Your query arises from the interaction of a number of Code of Criminal Procedure provisions and article 2372p-3. Code of Criminal Procedure article 15.18 provides that a person arrested under a warrant issued in a county other than the one in which the person is arrested shall be taken before a magistrate in the county of arrest who shall take bail, if allowed by law, and immediately transfer the bond to the court having jurisdiction of the offense. See Tex. Code Crim. Proc. Ann. art. 15.18 (Vernon 1977). This office has concluded that in the case of an arrest on an out-of-county warrant under Code of Criminal Procedure article 15.18, the sheriff in the county of arrest is required by article 2372p-3 to accept and approve a bond offered by a bondsman licensed in the county of arrest. See Tex. Att'y Gen. Op. No. JM-271 (1984). Thus, by operation of Code of Criminal Procedure article 15.18, the bond of a bondsman licensed in one county may be transferred to a court in a county where the bondsman is not licensed.
Your question involves a bondsman licensed and currently in good standing with the Brazos County Bail Bond Board, who has signed as surety on bonds for defendants arrested in Brazos County on Tarrant County arrest warrants. The bondsman is not licensed in Tarrant County. You provide the following facts: The bondsman signed as surety on a bond with defendant X who was arrested in Brazos County on a Tarrant County arrest warrant in May 1997. In March 1998, the Brazos County Sheriff received a notice from the Tarrant County Clerk stating that the bondsman was in default on the May 1997 bond. In April 1998, the sheriff notified the bondsman that the bondsman would be disqualified from making bail bonds in Brazos County if he did not satisfy the Tarrant County judgment within twenty-one days. During that period, defendant Y was arrested in Brazos County on a Tarrant County arrest warrant. The bondsman signed as surety on a bond with defendant Y. The Brazos County Sheriff approved the bond, forwarded it to Tarrant County, and released defendant Y from custody. Tarrant County returned the bond to the Brazos County Sheriff because of the prior default and issued another warrant for the arrest of defendant Y. Upon the expiration of the twenty-one day period, the Brazos County Sheriff notified the bondsman that he was disqualified from signing bonds in Brazos County because the Tarrant County judgment remained unsatisfied.
You ask the following:
Does notification by the clerk of the court of one county to a sheriff . . . in a second county that a surety is in default on a bond in the first county create an immediate duty on the part of the official in the second county to disqualify the surety who is in default from signing on bonds, pursuant to the Code of Criminal Procedure art. 17.11, § 2?

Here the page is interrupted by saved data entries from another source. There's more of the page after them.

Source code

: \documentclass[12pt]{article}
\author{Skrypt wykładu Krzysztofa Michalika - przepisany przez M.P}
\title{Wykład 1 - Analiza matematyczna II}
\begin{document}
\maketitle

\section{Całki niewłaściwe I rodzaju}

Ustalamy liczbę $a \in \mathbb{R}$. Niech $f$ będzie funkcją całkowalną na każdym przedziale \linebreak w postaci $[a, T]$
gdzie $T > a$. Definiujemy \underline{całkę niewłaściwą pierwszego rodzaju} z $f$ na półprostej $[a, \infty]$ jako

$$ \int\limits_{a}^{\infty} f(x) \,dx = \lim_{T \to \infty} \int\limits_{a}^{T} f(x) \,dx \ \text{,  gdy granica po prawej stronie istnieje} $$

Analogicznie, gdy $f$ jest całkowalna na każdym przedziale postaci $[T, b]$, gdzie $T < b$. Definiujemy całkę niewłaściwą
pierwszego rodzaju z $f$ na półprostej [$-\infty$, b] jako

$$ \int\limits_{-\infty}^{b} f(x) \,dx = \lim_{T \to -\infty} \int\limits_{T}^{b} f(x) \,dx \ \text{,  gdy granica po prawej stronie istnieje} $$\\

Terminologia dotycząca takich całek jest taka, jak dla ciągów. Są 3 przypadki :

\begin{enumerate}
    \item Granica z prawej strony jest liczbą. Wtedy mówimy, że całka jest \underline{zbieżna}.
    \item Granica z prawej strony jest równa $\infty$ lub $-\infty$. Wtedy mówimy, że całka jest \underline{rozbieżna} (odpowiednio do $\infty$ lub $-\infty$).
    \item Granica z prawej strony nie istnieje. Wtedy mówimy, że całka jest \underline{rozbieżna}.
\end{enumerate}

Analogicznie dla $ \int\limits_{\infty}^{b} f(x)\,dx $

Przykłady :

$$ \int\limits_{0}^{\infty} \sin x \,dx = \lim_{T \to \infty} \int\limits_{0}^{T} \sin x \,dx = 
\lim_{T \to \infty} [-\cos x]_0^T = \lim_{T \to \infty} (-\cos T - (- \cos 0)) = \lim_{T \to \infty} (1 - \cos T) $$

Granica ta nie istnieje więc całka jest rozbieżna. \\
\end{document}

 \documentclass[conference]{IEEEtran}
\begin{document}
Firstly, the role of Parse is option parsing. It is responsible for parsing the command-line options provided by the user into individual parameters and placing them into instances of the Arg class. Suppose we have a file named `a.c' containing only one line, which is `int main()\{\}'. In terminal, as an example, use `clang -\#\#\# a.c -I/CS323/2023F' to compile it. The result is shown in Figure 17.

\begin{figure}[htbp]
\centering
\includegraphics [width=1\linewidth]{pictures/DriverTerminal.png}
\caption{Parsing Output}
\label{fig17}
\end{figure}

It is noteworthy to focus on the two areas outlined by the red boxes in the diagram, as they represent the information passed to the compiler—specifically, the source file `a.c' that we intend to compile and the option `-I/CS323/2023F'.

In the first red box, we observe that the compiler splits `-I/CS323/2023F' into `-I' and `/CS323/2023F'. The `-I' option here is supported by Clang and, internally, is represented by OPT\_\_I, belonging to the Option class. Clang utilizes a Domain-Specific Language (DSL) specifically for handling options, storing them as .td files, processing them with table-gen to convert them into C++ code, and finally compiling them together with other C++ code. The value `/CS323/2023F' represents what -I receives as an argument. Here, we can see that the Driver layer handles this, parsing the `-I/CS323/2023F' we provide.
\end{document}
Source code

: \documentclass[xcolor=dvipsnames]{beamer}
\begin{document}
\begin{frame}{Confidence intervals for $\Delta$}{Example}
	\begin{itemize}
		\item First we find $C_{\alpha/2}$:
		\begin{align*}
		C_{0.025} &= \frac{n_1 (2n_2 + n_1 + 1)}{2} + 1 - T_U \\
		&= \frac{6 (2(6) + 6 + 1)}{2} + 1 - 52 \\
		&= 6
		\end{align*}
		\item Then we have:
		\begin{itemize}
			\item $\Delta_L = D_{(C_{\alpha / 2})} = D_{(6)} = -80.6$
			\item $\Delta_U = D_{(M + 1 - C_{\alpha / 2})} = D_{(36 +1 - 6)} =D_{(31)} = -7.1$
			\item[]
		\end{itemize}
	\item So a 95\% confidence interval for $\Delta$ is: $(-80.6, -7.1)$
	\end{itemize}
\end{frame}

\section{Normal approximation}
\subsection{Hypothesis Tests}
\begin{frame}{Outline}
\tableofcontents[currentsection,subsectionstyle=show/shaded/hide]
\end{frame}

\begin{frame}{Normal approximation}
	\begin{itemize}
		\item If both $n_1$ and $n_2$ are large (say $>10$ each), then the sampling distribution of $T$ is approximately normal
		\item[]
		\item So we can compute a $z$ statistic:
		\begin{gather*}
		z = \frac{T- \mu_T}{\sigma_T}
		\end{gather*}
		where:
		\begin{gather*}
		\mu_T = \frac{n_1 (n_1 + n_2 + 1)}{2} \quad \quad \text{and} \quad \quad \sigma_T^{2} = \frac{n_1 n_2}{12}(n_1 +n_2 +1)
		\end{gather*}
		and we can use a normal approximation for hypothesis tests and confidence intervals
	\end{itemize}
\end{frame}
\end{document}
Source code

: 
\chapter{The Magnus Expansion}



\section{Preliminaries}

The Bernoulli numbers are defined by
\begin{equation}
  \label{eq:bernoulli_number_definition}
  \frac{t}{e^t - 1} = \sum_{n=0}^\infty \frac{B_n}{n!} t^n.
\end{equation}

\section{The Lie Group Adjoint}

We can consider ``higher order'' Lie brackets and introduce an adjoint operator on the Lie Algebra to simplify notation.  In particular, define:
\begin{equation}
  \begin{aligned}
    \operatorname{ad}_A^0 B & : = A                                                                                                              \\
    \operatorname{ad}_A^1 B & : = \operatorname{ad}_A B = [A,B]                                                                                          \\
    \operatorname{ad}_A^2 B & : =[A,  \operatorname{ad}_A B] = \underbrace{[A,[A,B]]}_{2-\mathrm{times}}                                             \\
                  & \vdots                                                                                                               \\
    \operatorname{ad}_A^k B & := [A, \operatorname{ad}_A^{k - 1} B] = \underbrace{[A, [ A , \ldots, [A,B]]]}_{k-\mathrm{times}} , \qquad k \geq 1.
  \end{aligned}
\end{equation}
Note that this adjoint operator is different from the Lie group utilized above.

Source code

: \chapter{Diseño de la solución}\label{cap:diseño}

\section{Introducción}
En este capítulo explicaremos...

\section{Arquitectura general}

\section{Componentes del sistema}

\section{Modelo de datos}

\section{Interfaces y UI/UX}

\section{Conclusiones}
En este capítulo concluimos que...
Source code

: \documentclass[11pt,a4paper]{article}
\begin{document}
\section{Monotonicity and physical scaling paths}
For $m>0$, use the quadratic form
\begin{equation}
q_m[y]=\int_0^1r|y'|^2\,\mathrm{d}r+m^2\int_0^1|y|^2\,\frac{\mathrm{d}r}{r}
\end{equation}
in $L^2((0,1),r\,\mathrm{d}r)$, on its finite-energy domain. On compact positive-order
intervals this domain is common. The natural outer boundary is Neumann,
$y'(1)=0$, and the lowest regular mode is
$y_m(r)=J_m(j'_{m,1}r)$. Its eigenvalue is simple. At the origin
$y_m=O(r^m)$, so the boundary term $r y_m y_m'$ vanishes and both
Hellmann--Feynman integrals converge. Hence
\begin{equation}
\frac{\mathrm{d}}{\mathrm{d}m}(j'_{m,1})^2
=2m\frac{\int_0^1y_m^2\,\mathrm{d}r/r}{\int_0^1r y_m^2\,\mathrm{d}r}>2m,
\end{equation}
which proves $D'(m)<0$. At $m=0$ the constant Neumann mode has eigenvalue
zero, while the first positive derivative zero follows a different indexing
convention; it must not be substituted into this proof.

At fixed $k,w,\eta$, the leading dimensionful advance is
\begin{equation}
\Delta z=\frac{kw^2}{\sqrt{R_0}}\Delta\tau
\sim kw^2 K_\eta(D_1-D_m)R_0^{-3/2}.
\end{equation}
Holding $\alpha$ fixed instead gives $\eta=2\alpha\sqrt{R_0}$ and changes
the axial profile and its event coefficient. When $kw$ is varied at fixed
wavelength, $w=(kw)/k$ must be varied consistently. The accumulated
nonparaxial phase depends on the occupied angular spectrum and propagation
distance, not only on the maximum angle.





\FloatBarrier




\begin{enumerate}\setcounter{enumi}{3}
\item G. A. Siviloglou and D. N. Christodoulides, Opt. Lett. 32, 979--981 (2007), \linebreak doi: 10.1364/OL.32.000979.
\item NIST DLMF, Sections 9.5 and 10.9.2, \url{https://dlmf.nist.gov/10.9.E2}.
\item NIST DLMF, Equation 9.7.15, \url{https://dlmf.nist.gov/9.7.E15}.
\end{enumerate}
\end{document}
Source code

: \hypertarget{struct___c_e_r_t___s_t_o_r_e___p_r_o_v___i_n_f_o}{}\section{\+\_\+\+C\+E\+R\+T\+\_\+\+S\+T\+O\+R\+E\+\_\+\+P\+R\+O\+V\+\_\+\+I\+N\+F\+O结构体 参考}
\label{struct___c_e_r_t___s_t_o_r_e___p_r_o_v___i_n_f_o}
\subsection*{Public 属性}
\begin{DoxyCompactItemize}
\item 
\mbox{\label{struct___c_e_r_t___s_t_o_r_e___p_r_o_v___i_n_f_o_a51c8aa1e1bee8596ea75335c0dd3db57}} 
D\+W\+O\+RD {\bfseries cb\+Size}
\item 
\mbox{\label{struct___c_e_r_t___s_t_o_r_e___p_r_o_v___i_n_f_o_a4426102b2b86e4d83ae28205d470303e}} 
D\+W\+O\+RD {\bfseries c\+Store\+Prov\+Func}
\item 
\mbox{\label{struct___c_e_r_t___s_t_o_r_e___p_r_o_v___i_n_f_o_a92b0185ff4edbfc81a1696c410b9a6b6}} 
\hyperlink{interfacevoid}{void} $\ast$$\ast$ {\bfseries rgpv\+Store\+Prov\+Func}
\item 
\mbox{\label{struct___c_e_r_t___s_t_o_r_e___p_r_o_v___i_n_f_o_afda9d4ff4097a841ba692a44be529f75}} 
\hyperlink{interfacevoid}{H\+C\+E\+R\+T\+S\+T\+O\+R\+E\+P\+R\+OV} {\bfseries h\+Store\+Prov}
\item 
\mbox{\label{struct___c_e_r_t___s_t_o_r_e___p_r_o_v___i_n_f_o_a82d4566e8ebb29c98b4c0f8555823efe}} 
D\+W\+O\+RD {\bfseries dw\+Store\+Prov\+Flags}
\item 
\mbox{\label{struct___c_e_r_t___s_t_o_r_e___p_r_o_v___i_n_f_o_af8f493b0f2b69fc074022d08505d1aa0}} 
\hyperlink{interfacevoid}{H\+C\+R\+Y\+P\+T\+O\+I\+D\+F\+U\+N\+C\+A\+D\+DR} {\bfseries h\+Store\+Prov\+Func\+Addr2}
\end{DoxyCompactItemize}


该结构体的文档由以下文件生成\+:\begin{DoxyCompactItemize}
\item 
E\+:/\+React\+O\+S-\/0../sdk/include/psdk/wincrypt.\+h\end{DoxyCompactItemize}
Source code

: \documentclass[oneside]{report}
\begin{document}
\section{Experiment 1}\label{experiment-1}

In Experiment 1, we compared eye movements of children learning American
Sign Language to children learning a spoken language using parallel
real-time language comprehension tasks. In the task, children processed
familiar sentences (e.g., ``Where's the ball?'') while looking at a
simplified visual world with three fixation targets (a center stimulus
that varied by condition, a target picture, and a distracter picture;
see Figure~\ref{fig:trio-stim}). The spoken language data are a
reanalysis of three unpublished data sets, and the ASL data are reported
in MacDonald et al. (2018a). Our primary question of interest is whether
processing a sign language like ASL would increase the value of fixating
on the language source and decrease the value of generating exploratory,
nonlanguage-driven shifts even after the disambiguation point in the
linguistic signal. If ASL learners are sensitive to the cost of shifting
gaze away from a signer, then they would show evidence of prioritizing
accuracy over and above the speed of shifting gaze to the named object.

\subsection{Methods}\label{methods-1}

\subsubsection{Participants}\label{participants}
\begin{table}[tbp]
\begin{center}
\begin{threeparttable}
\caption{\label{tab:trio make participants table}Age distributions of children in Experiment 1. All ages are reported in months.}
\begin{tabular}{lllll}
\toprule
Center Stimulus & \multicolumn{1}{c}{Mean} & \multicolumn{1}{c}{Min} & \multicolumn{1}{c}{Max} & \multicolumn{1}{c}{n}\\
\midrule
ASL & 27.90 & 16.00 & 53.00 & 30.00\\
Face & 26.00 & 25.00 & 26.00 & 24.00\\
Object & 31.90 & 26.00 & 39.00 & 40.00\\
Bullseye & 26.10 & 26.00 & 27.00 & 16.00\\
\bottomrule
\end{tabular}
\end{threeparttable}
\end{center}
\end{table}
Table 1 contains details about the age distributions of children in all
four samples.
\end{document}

Letter from Honorable James M. Kuboviak, Brazos County Attorney, to Attorney General Dan Morales (Apr. 30, 1998) (on file with Opinion Committee). You also ask whether the answer depends upon whether "the defaulting surety is licensed and in good standing with the bail bond board of the second county under [article] 2372p-3." Id. Your questions focus on the duties of the sheriff in the second county. You do not ask about the authority of officials in the first county, the county that issued the arrest warrants, with respect to bonds executed in the second county and then transmitted to the county pursuant to Code of Criminal Procedure article 15.18. That subject raises questions about the relationship between article 2372p-3 and Code of Criminal Procedure article 15.18 that we need not resolve here.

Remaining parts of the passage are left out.